If I change ofs1 and ofs2 from 3.5/4.5 to 4.0/4.0, the crosshair shape issues go away.

My understanding is that in an OpenGL 2D coordinate space like this one, when laying out the vertices of a quad, an integer position (like x=400 y=300) represents the upper-left corner of a pixel, not the center of a pixel. If that's the case then the 4.0/4.0 offsets really seem like the "mathematically correct" thing to do in any case.

That makes me wonder where 3.5/4.5 came from though. I'll look into that more later and perhaps also experiment with crosshairimage.

neogeographica added a commit that referenced this issue Aug 5, 2014
This has to do with issue #53.

As near as I can tell, the original reQuiem code was working on a couple of
assertions/assumptions.

1) The player's shots are a little off-center.

2) Crosshair images have equal height and width.

#1 is true of course, hence why people fiddle with cl_crossx and maybe
cl_crossy. It looks like JDH or maybe Joe of JoeQuake was trying to correct
for this by shifting the crosshair right and down by a half pixel.
Unfortunately shifting crosshair graphics by a half pixel makes them often
look like garbage.

(The half-pixel shift was only for the built-in 8x8 crosshair graphics. For
user-specified crosshair images, which could be of any dimensions, I don't at
all understand what the original code was trying to do. It gives the same
result as the built-ins if the user-specified image is 8x8, but if it is
larger then it is more and more off-center.)
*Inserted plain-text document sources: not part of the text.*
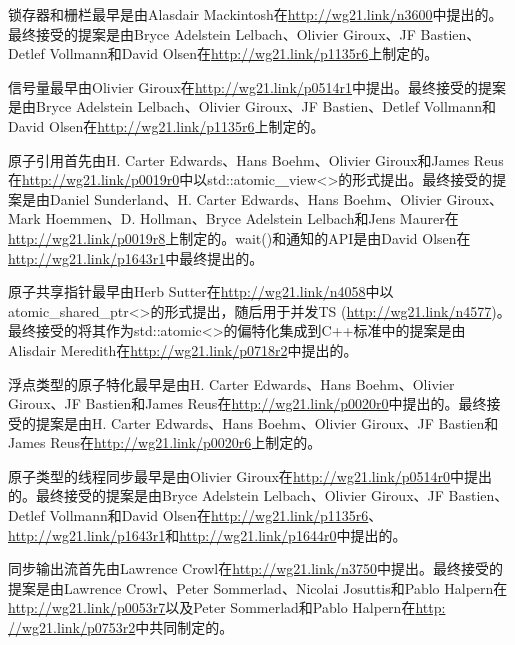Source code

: 锁存器和栅栏最早是由Alasdair Mackintosh在\url{http://wg21.link/n3600}中提出的。最终接受的提案是由Bryce Adelstein Lelbach、Olivier Giroux、JF Bastien、Detlef Vollmann和David Olsen在\url{http://wg21.link/p1135r6}上制定的。

信号量最早由Olivier Giroux在\url{http://wg21.link/p0514r1}中提出。最终接受的提案是由Bryce Adelstein Lelbach、Olivier Giroux、JF Bastien、Detlef Vollmann和David Olsen在\url{http://wg21.link/p1135r6}上制定的。

原子引用首先由H. Carter Edwards、Hans Boehm、Olivier Giroux和James Reus在\url{http://wg21.link/p0019r0}中以std::atomic＿view<>的形式提出。最终接受的提案是由Daniel Sunderland、H. Carter Edwards、Hans Boehm、Olivier Giroux、Mark Hoemmen、D. Hollman、Bryce Adelstein Lelbach和Jens Maurer在\url{http://wg21.link/p0019r8}上制定的。wait()和通知的API是由David Olsen在\url{http://wg21.link/p1643r1}中最终提出的。

原子共享指针最早由Herb Sutter在\url{http://wg21.link/n4058}中以atomic\_shared\_ptr<>的形式提出，随后用于并发TS (\url{http://wg21.link/n4577})。最终接受的将其作为std::atomic<>的偏特化集成到C++标准中的提案是由Alisdair Meredith在\url{http://wg21.link/p0718r2}中提出的。

浮点类型的原子特化最早是由H. Carter Edwards、Hans Boehm、Olivier Giroux、JF Bastien和James Reus在\url{http://wg21.link/p0020r0}中提出的。最终接受的提案是由H. Carter Edwards、Hans Boehm、Olivier Giroux、JF Bastien和James Reus在\url{http://wg21.link/p0020r6}上制定的。

原子类型的线程同步最早是由Olivier Giroux在\url{http://wg21.link/p0514r0}中提出的。最终接受的提案是由Bryce Adelstein Lelbach、Olivier Giroux、JF Bastien、Detlef Vollmann和David Olsen在\url{http://wg21.link/p1135r6}、\url{http://wg21.link/p1643r1}和\url{http://wg21.link/p1644r0}中提出的。

同步输出流首先由Lawrence Crowl在\url{http://wg21.link/n3750}中提出。最终接受的提案是由Lawrence Crowl、Peter Sommerlad、Nicolai Josuttis和Pablo Halpern在\url{http://wg21.link/p0053r7}以及Peter Sommerlad和Pablo Halpern在\url{http: //wg21.link/p0753r2}中共同制定的。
#2 isn't necessarily true, but it is true for the built-in crosshairs, and
should be usually true for user-specified images. This is probably why the code
was treating the distances "from top to center" and "from left to center" as
one constant value, and then the distances "from right to center" and
"from bottom to center" as a different constant value. And also why for user-
specified crosshair images it was only looking at the image width as the
basis for calculating both vertical and horizontal positions.

==========

These changes shake things around in a few ways:

- Crosshair images are not assumed to have equal height and width.

- Crosshairs are placed dead-center on screen (as with original Quake). If the
user is not happy with that then they can adjust cl_crossx/cl_crossy like
grandpa used to do.

- User-specified crosshair images will be centered, regardless of their size.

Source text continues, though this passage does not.